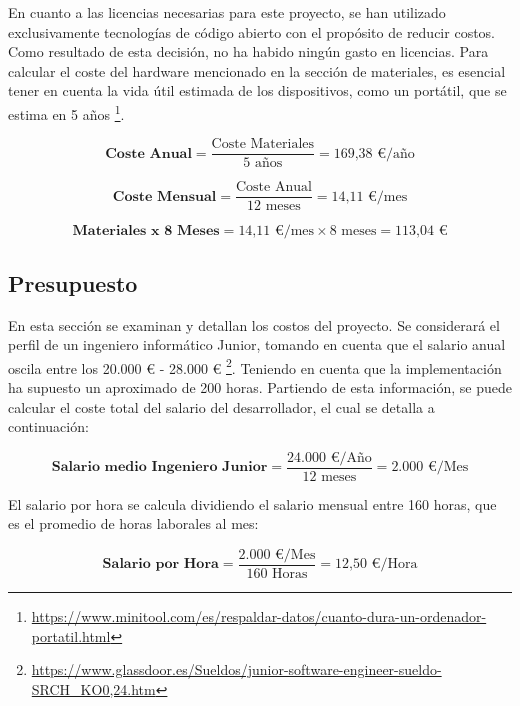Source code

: En cuanto a las licencias necesarias para este proyecto, se han utilizado exclusivamente tecnologías de código abierto con el propósito de reducir costos. Como resultado de esta decisión, no ha habido ningún gasto en licencias. Para calcular el coste del hardware mencionado en la sección de materiales, es esencial tener en cuenta la vida útil estimada de los dispositivos, como un portátil, que se estima en 5 años \footnote{\url{https://www.minitool.com/es/respaldar-datos/cuanto-dura-un-ordenador-portatil.html}}.

\begin{equation}
    \textbf{Coste Anual} = \frac {\text{Coste Materiales}}{\text{5 años}} = \text{169,38 €/año}
\end{equation}

\begin{equation}
    \textbf{Coste Mensual} = \frac {\text{Coste Anual}}{\text{12 meses}} = \text{14,11 €/mes}
\end{equation}

\begin{equation}
    \textbf{Materiales x 8 Meses} = \text{14,11 €/mes} \times \text{8 meses} = \text{113,04 €}
\end{equation}


\subsection{Presupuesto}

En esta sección se examinan y detallan los costos del proyecto. Se considerará el perfil de un ingeniero informático Junior, tomando en cuenta que el salario anual oscila entre los 20.000 € - 28.000 € \footnote{\url{https://www.glassdoor.es/Sueldos/junior-software-engineer-sueldo-SRCH_KO0,24.htm}}. Teniendo en cuenta que la implementación ha supuesto un aproximado de 200 horas. Partiendo de esta información, se puede calcular el coste total del salario del desarrollador, el cual se detalla a continuación:

\begin{equation}
    \textbf{Salario medio Ingeniero Junior} =  \frac {\text{24.000 €/Año} }{ \text{12 meses}} = \text{2.000 €/Mes}
\end{equation}

El salario por hora se calcula dividiendo el salario mensual entre 160 horas, que es el promedio de horas laborales al mes:

\begin{equation}
    \textbf{Salario por Hora} = \frac {\text{2.000 €/Mes}}{160 \text{ Horas}} = \text{12,50 €/Hora}
\end{equation}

● ● ● ●

# EXERCISE OBJECTIVE
Each line from the one holding "El salario por" to the end of the data above goes into the answer exactly as written, and no other line does.

# OUTPUT OF THE TASK
El salario por hora se calcula dividiendo el salario mensual entre 160 horas, que es el promedio de horas laborales al mes:

\begin{equation}
    \textbf{Salario por Hora} = \frac {\text{2.000 €/Mes}}{160 \text{ Horas}} = \text{12,50 €/Hora}
\end{equation}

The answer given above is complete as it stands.